* Requirement: Every line in the records below with the string "show" is to be copied out.

* Dataset records:
○ ○ ○ ○
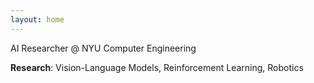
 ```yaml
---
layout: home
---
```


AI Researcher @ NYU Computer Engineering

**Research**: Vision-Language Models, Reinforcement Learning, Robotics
○ ○ ○ ○
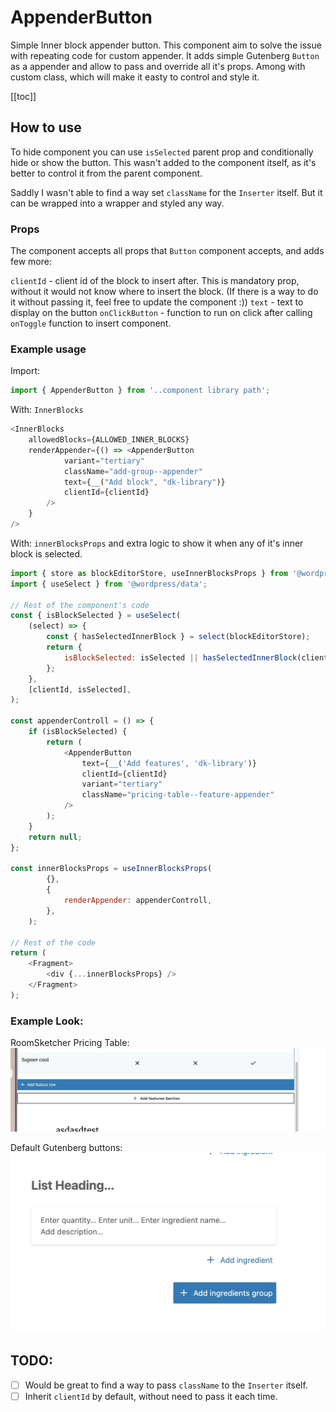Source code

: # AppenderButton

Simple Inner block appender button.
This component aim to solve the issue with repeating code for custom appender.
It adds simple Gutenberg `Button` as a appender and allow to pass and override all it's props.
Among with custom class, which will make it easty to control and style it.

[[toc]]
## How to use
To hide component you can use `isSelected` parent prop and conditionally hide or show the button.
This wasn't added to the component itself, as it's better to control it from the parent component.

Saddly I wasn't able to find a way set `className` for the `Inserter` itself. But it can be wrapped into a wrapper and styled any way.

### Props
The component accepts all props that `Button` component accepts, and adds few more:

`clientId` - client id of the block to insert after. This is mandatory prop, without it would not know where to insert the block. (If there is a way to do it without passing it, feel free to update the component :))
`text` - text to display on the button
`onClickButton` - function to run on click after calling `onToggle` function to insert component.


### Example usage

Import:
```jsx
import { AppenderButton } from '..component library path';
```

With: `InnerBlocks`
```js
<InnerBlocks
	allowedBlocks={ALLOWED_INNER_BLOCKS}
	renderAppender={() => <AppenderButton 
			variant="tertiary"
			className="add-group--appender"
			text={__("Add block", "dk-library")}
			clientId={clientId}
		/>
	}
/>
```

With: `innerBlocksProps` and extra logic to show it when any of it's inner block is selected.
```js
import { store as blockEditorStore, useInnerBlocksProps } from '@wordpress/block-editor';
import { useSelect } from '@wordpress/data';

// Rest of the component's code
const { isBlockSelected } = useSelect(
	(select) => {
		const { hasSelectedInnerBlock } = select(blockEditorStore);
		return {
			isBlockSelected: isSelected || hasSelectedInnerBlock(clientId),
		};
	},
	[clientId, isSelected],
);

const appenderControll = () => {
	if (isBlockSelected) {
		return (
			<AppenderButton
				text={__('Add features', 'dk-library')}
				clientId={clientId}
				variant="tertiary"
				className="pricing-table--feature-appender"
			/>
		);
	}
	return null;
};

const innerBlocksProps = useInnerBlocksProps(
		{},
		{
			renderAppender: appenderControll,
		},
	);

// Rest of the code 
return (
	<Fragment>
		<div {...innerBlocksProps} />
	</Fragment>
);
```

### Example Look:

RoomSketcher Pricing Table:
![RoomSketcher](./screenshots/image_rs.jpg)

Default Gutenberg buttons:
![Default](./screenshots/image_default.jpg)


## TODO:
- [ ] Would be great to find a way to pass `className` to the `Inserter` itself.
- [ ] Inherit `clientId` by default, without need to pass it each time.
○ ○ ○ ○
* Result of the task:
To hide component you can use `isSelected` parent prop and conditionally hide or show the button.
With: `innerBlocksProps` and extra logic to show it when any of it's inner block is selected.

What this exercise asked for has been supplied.